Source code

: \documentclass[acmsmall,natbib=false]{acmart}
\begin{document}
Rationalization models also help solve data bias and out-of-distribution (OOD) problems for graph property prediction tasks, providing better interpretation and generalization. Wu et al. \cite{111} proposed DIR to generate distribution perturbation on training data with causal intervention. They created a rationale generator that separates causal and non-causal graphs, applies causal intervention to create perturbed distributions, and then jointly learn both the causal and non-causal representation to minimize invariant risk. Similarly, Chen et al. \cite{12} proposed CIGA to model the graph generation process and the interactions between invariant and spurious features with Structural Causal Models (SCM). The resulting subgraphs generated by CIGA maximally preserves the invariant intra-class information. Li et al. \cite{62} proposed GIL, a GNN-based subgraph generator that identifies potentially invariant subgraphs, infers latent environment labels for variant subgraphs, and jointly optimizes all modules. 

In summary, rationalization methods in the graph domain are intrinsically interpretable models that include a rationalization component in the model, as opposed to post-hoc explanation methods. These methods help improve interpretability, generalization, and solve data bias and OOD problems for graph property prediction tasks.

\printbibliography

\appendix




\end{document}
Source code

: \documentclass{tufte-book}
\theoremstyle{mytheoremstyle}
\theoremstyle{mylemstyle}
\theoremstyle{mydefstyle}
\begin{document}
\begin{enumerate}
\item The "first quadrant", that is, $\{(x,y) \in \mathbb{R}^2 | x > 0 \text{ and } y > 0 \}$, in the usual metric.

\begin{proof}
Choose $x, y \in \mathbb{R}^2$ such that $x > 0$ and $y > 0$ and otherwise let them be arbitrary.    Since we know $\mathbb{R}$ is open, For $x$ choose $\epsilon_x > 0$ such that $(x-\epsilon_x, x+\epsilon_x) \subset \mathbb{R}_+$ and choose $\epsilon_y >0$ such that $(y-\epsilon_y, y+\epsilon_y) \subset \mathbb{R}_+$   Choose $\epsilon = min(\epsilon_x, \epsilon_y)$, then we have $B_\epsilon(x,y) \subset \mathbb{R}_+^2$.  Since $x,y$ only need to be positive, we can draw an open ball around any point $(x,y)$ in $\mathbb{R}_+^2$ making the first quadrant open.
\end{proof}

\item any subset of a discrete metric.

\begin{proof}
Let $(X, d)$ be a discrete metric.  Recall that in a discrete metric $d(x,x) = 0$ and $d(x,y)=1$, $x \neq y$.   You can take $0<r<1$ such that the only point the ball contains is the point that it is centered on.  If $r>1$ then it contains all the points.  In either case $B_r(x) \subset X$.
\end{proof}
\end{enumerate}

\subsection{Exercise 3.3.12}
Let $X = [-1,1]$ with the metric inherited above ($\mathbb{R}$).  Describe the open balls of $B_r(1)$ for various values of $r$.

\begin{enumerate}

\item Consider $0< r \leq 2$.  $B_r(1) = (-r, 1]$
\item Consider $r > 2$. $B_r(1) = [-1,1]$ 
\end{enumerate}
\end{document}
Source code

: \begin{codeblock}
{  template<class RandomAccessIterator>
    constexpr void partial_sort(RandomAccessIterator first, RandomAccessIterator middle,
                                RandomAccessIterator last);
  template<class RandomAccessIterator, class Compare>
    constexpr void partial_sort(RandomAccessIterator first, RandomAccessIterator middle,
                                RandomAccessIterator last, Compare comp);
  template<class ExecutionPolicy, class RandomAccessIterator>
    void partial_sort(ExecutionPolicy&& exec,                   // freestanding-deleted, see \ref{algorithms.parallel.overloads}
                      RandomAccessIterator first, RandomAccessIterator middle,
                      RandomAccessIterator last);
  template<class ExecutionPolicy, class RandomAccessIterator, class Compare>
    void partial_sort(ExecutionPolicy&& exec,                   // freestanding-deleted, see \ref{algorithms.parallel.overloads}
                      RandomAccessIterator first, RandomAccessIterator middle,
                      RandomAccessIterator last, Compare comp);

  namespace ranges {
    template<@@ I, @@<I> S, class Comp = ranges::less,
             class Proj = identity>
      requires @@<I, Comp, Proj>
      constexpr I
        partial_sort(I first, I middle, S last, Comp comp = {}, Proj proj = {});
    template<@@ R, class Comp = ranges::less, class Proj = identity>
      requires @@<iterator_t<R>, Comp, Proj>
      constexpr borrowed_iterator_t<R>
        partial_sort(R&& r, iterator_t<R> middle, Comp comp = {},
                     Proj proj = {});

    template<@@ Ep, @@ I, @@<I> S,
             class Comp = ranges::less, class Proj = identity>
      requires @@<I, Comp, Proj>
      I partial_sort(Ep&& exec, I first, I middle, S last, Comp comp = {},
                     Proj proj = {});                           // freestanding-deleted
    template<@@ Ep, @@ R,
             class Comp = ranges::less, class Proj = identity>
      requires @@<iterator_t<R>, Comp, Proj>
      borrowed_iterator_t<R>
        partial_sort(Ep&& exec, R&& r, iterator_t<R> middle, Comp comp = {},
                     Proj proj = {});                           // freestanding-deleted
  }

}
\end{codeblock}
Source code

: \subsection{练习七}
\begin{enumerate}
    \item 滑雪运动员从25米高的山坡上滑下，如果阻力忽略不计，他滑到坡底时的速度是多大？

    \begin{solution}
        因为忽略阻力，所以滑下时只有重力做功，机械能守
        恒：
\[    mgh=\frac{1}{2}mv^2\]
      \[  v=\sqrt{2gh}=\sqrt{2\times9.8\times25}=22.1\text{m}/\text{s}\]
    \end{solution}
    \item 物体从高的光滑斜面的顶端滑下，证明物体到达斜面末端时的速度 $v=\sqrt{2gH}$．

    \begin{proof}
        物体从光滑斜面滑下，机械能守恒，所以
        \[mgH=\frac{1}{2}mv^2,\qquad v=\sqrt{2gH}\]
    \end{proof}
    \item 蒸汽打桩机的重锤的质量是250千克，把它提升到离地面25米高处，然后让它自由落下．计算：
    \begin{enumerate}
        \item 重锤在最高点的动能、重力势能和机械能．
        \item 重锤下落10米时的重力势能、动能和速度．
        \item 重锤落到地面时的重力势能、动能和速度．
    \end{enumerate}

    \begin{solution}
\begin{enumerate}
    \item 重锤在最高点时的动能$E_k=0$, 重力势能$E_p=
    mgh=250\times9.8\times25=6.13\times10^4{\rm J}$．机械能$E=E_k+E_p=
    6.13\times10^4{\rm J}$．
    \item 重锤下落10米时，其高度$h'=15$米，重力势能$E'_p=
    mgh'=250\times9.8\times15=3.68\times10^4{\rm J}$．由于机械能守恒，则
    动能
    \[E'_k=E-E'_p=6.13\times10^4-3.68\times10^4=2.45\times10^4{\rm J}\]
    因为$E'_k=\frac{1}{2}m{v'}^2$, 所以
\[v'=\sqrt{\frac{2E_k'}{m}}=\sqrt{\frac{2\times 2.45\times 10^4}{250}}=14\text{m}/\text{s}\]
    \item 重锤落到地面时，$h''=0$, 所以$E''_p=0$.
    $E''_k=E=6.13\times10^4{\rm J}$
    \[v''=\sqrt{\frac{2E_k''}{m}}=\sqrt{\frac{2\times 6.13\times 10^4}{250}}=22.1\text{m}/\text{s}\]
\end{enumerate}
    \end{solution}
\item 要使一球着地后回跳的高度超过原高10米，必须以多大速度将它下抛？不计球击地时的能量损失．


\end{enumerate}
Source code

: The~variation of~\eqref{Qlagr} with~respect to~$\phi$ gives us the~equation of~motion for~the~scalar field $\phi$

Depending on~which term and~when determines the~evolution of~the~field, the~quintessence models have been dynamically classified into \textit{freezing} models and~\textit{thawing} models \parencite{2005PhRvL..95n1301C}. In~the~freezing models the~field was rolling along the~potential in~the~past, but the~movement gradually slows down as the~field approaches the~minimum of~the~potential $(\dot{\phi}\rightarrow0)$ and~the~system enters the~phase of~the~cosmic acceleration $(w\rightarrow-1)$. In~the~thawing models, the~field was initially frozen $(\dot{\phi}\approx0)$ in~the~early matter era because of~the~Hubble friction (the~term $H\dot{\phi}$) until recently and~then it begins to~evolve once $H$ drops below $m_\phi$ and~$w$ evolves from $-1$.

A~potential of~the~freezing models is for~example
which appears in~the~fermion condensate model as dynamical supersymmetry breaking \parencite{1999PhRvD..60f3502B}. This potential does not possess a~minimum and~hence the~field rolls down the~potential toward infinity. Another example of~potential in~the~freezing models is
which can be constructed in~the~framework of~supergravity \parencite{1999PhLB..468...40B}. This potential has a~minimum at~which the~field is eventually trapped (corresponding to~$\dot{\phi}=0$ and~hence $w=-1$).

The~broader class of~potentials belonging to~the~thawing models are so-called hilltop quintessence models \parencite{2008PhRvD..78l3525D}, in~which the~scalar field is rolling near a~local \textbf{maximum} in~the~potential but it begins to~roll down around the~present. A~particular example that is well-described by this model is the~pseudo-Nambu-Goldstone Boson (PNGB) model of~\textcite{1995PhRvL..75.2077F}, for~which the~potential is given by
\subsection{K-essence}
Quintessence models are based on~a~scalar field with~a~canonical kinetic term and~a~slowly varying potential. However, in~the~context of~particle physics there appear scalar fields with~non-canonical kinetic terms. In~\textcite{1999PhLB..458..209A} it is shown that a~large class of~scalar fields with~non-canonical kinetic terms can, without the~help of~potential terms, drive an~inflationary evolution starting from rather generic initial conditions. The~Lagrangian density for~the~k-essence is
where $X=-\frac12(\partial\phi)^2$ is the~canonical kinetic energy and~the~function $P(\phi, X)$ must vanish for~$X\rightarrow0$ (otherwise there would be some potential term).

§

Taking the material above, extract exactly and only the lines from the line with "物体从光滑斜面滑下，机械能守恒，所以" to the line with "for~the~scalar field $\phi$", inclusive of both.

        物体从光滑斜面滑下，机械能守恒，所以
        \[mgH=\frac{1}{2}mv^2,\qquad v=\sqrt{2gH}\]
    \end{proof}
    \item 蒸汽打桩机的重锤的质量是250千克，把它提升到离地面25米高处，然后让它自由落下．计算：
    \begin{enumerate}
        \item 重锤在最高点的动能、重力势能和机械能．
        \item 重锤下落10米时的重力势能、动能和速度．
        \item 重锤落到地面时的重力势能、动能和速度．
    \end{enumerate}

    \begin{solution}
\begin{enumerate}
    \item 重锤在最高点时的动能$E_k=0$, 重力势能$E_p=
    mgh=250\times9.8\times25=6.13\times10^4{\rm J}$．机械能$E=E_k+E_p=
    6.13\times10^4{\rm J}$．
    \item 重锤下落10米时，其高度$h'=15$米，重力势能$E'_p=
    mgh'=250\times9.8\times15=3.68\times10^4{\rm J}$．由于机械能守恒，则
    动能
    \[E'_k=E-E'_p=6.13\times10^4-3.68\times10^4=2.45\times10^4{\rm J}\]
    因为$E'_k=\frac{1}{2}m{v'}^2$, 所以
\[v'=\sqrt{\frac{2E_k'}{m}}=\sqrt{\frac{2\times 2.45\times 10^4}{250}}=14\text{m}/\text{s}\]
    \item 重锤落到地面时，$h''=0$, 所以$E''_p=0$.
    $E''_k=E=6.13\times10^4{\rm J}$
    \[v''=\sqrt{\frac{2E_k''}{m}}=\sqrt{\frac{2\times 6.13\times 10^4}{250}}=22.1\text{m}/\text{s}\]
\end{enumerate}
    \end{solution}
\item 要使一球着地后回跳的高度超过原高10米，必须以多大速度将它下抛？不计球击地时的能量损失．


\end{enumerate}
Source code

: The~variation of~\eqref{Qlagr} with~respect to~$\phi$ gives us the~equation of~motion for~the~scalar field $\phi$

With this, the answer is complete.